Way Kambas: Main birding sites are the main track into the park, which has one paved loop trail running off to the clearing at Way Kanan, the clearing itself and Rawa Gadjah (Elephant Swamp) over the river from Way Kanan. If we had seen all the species that we only managed to hear, both here and at Kerinci we would have had a fantastic trip!!

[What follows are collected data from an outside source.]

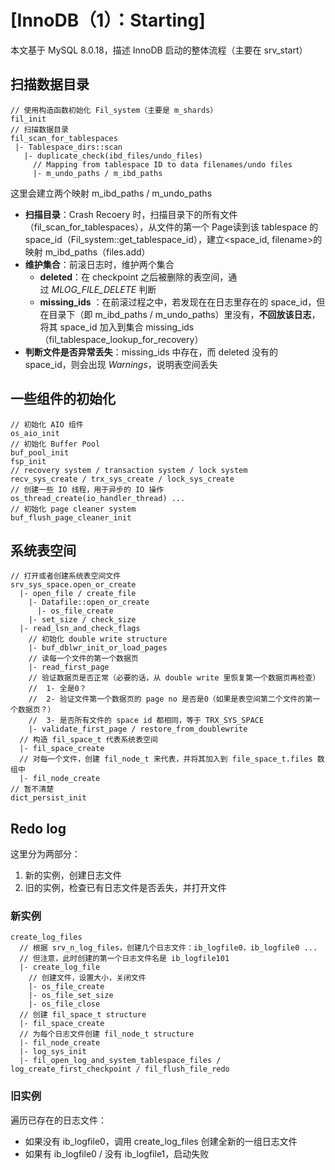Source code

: 

# [InnoDB（1）：Starting]

本文基于 MySQL 8.0.18，描述 InnoDB 启动的整体流程（主要在 srv\_start）

## 扫描数据目录

```plain
// 使用构造函数初始化 Fil_system（主要是 m_shards）
fil_init
// 扫描数据目录
fil_scan_for_tablespaces
 |- Tablespace_dirs::scan
   |- duplicate_check(ibd_files/undo_files)
     // Mapping from tablespace ID to data filenames/undo files
     |- m_undo_paths / m_ibd_paths
```

这里会建立两个映射 m\_ibd\_paths / m\_undo\_paths

*   **扫描目录**：Crash Recoery 时，扫描目录下的所有文件（fil\_scan\_for\_tablespaces），从文件的第一个 Page读到该 tablespace 的 space\_id（Fil\_system::get\_tablespace\_id），建立<space\_id, filename>的映射 m\_ibd\_paths（files.add）
*   **维护集合**：前滚日志时，维护两个集合
    *   **deleted**：在 checkpoint 之后被删除的表空间，通过 _MLOG\_FILE\_DELETE_ 判断 
    *   **missing\_ids** ：在前滚过程之中，若发现在在日志里存在的 space\_id，但在目录下（即 m\_ibd\_paths / m\_undo\_paths）里没有，**不回放该日志**，将其 space\_id 加入到集合 missing\_ids（fil\_tablespace\_lookup\_for\_recovery）
*   **判断文件是否异常丢失**：missing\_ids 中存在，而 deleted 没有的 space\_id，则会出现 _Warnings_，说明表空间丢失

## 一些组件的初始化

```plain
// 初始化 AIO 组件
os_aio_init
// 初始化 Buffer Pool
buf_pool_init
fsp_init
// recovery system / transaction system / lock system
recv_sys_create / trx_sys_create / lock_sys_create
// 创建一些 IO 线程，用于异步的 IO 操作
os_thread_create(io_handler_thread) ...
// 初始化 page cleaner system
buf_flush_page_cleaner_init
```

## 系统表空间

```plain
// 打开或者创建系统表空间文件
srv_sys_space.open_or_create
  |- open_file / create_file
    |- Datafile::open_or_create
      |- os_file_create
    |- set_size / check_size
  |- read_lsn_and_check_flags
    // 初始化 double write structure
    |- buf_dblwr_init_or_load_pages
    // 读每一个文件的第一个数据页
    |- read_first_page
    // 验证数据页是否正常（必要的话，从 double write 里恢复第一个数据页再检查）
    //  1- 全是0？
    //  2- 验证文件第一个数据页的 page no 是否是0（如果是表空间第二个文件的第一个数据页？）
    //  3- 是否所有文件的 space id 都相同，等于 TRX_SYS_SPACE
    |- validate_first_page / restore_from_doublewrite
  // 构造 fil_space_t 代表系统表空间
  |- fil_space_create
  // 对每一个文件，创建 fil_node_t 来代表，并将其加入到 file_space_t.files 数组中
  |- fil_node_create
// 暂不清楚
dict_persist_init
```

## Redo log

这里分为两部分：

1.  新的实例，创建日志文件
2.  旧的实例，检查已有日志文件是否丢失，并打开文件

### 新实例

```plain
create_log_files
  // 根据 srv_n_log_files，创建几个日志文件：ib_logfile0，ib_logfile0 ...
  // 但注意，此时创建的第一个日志文件名是 ib_logfile101
  |- create_log_file
    // 创建文件，设置大小，关闭文件
    |- os_file_create
    |- os_file_set_size
    |- os_file_close
  // 创建 fil_space_t structure
  |- fil_space_create
  // 为每个日志文件创建 fil_node_t structure
  |- fil_node_create
  |- log_sys_init
  |- fil_open_log_and_system_tablespace_files / log_create_first_checkpoint / fil_flush_file_redo
```

### 旧实例

遍历已存在的日志文件：

*   如果没有 ib\_logfile0，调用 create\_log\_files 创建全新的一组日志文件
*   如果有 ib\_logfile0 / 没有 ib\_logfile1，启动失败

Gunung Gede: Main birding areas are the Botanical Gardens,
Golf Course and the main path up the two summits of Gunung Gede and
Pangrango. Also the cultivated fields below Cibodas are worth
Medical info & hassles:
All 4 of us who went on the trip were fully immunised before leaving the country - seek advice from your GP regarding which injections you will need. We received mixed advice on which anti malarials to take but in the end were taking daily Paludrine & weekly Chloroquine and also Malarone between us. Our latest travel advice told us that there was some patchy Chloroquine resistant Malaria on Sumatra. Mosquitoes were not a problem generally. In fact Way Kambas was the only place where they were any more prevalent than you would expect. The usual precautions would be sensible, a decent repellent, long sleeves and trousers and carry a mosquito net in case you end up staying anywhere with unscreened rooms. There were very occasional leeches on the main track at Way Kambas, but the swamp was a different matter!! Mark and Fred wore Leech socks on the day they went wading in there and didn’t get a single bite between them.
Generally, the Indonesian people tended to be curious, friendly & helpful. Not very many people speak English outside the main cities, so learning a few phrases and words would be useful, especially as Indonesian is not too difficult a language to learn.

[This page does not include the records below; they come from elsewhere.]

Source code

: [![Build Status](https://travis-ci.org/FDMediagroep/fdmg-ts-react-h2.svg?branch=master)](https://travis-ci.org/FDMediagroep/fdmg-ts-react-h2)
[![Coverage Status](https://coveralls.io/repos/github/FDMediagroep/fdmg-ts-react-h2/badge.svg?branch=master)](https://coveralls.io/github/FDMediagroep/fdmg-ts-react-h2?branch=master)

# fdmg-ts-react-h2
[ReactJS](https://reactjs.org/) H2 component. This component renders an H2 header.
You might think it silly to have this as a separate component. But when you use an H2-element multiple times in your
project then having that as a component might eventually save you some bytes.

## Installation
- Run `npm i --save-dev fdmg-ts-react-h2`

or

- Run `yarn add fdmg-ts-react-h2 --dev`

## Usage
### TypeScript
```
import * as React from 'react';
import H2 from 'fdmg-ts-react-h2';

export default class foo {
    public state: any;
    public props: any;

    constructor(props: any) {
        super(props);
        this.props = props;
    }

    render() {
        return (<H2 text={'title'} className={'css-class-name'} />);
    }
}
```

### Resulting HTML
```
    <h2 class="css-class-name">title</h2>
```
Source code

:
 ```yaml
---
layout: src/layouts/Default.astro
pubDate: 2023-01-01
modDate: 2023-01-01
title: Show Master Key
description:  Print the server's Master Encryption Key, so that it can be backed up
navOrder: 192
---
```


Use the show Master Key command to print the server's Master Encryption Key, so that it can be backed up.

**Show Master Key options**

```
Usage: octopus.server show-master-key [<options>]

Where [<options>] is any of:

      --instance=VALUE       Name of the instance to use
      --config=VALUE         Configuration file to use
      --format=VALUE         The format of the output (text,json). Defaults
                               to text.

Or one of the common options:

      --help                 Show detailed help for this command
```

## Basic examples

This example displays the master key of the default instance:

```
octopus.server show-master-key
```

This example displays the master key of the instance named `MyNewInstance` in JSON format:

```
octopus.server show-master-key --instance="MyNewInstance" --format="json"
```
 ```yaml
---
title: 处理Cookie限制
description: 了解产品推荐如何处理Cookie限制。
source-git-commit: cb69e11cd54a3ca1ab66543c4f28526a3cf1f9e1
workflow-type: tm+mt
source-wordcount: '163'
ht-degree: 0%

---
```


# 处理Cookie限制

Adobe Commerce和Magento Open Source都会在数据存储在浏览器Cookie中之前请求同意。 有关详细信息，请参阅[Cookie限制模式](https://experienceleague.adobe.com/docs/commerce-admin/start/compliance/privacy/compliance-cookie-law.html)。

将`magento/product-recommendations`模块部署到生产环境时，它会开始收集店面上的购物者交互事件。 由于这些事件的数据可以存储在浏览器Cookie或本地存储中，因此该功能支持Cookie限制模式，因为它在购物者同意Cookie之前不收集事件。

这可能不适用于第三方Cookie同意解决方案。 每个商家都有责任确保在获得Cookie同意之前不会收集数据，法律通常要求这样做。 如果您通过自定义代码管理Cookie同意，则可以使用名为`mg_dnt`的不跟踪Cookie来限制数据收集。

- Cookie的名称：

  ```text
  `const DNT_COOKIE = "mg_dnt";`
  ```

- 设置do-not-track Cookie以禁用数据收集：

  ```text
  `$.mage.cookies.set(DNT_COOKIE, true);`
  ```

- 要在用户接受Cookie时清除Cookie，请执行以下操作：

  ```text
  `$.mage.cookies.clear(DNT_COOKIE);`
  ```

There does sadly appear to be a general lack of respect for the environment, we found, Gunung Gede was covered in litter, and you could hear chainsaws and axes being used at Gunung Kerinci. Our group saw no evidence of trapping or poaching, but the Birdtour group did encounter some poachers in the forest on one occasion. The only evidence we noted was the lack of birds on Kerinci!
Haggling seems to be a way of life, and can also be great fun. It is essential to haggle with taxi / bemo drivers as they usually start quoting a price that you can easily reduce by at least 30%!! Alternatively, take a taxi with a meter.
Indonesia appears to be going through something of a boom at the moment and was noticeably more expensive than when I visited in September 2001.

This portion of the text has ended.